Other Possible Topics:
 
The Painterly Image in Poetry (see Norton anthology web site for resources)
Edmund Evans and the Golden Age of Victorian picture books (children's books illustrated by Randolph Caldecott, Kate Greenaway, Walter Crane)
Colonialism and the spread of the British Empire
Other political or social issues and nonfiction writers such as Carlyle, Newman, or Mill
Robert Louis Stevenson
Emily Bront
The Arts and Crafts Movement

Other Short Assignments on Nineteenth-Century British Literature

Choose one or more options to complete 10% of your course grade.
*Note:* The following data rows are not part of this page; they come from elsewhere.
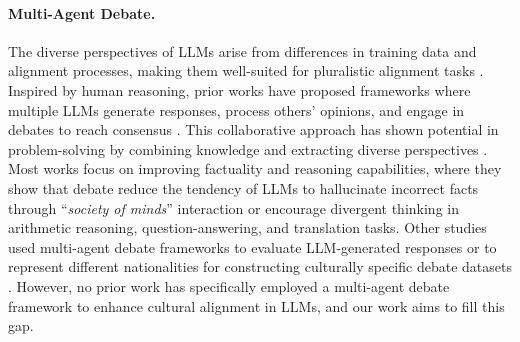 \paragraph{Multi-Agent Debate.}
The diverse perspectives of LLMs arise from differences in training data and alignment processes, making them well-suited for pluralistic alignment tasks \cite{modular}. Inspired by human reasoning, prior works have proposed frameworks where multiple LLMs generate responses, process others' opinions, and engage in debates to reach consensus \cite{estornell2024multillm}. This collaborative approach has shown potential in problem-solving by combining knowledge and extracting diverse perspectives \cite{farperspective}. Most works focus on improving factuality and reasoning capabilities, where they show that debate reduce the tendency of LLMs to hallucinate incorrect facts through ``\textit{society of minds}'' interaction \cite{du2023improvingfactualityreasoninglanguage} or encourage divergent thinking \cite{liang-etal-2024-encouraging} in arithmetic reasoning, question-answering, and translation tasks. Other studies used multi-agent debate frameworks to evaluate LLM-generated responses \cite{chateval} or to represent different nationalities for constructing culturally specific debate datasets \cite{culturepark}. However, no prior work has specifically employed a multi-agent debate framework to enhance cultural alignment in LLMs, and our work aims to fill this gap.

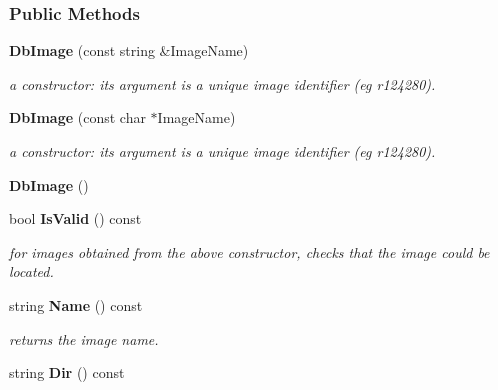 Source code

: \subsubsection*{Public Methods}
\begin{CompactItemize}
\item 
{}
{\bf Db\-Image} (const string \&Image\-Name)\label{class_dbimage_a0}

\begin{CompactList}\small\item\em a constructor: its argument is a unique image identifier (eg r124280).\item\end{CompactList}\item 
{}
{\bf Db\-Image} (const char $\ast$Image\-Name)\label{class_dbimage_a1}

\begin{CompactList}\small\item\em a constructor: its argument is a unique image identifier (eg r124280).\item\end{CompactList}\item 
{}
{\bf Db\-Image} ()\label{class_dbimage_a2}

\item 
{}
bool {\bf Is\-Valid} () const\label{class_dbimage_a3}

\begin{CompactList}\small\item\em for images obtained from the above constructor, checks that the image could be located.\item\end{CompactList}\item 
{}
string {\bf Name} () const\label{class_dbimage_a4}

\begin{CompactList}\small\item\em returns the image name.\item\end{CompactList}\item 
{}
string {\bf Dir} () const\label{class_dbimage_a5}


\end{CompactItemize}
Option 1. Write another short paper, for 10% of your course grade.  See the professor to discuss possible topics on a work of literature that you choose..
Option 2. Design a web page on an author or work we are studying, for 10% of your course grade.
Option 3. Prepare a study guide for the final exam that covers at least three authors we have studied, for 5% of your course grade. Submit several study questions or possible test questions on each author.
Option 4. Read a novel or full-length play that is not assigned for the whole class, for 5% of your course grade.  Write a brief review of it (one or two paragraphs) and present it to the class in a five-minute report (without giving away the plot).  See the page Novels to Study for ideas.
Option 5. Watch a film adaptation of a work of nineteenth-century British literature, for 5% of your course grade. Write a brief review of it (one or two paragraphs) and present it to the class in a report several minutes long (without giving away the plot).
Option 6. Prepare a lesson plan on a work of nineteenth-century British literature, for 5% of your course grade. It can be a lesson at any educational level you choose.  If you wish to do a more extensive teaching plan for 10% of your course grade, discuss your plan with the professor first.
Option 7.  Read a substantial piece of criticism on an author or work we are studying, for 5% of your course grade. Write a brief review of it (one or two paragraphs) and present it to the class in a five-minute report. It can be one journal article or a chapter in a book of criticism.
Option 8. Examine some background material on a work we are studying, for 5% of your course grade. Submit a list of your sources and present a five-minute report on the day we discuss that work.  This material could focus on places depicted in the work, illustrations or music based on the work, an issue of literary influence, or historical or social or political background.

Option 9.  Prepare an annotated bibliography or webliography on an author or work we are studying, for 5% of your course grade. There should be at least five items included.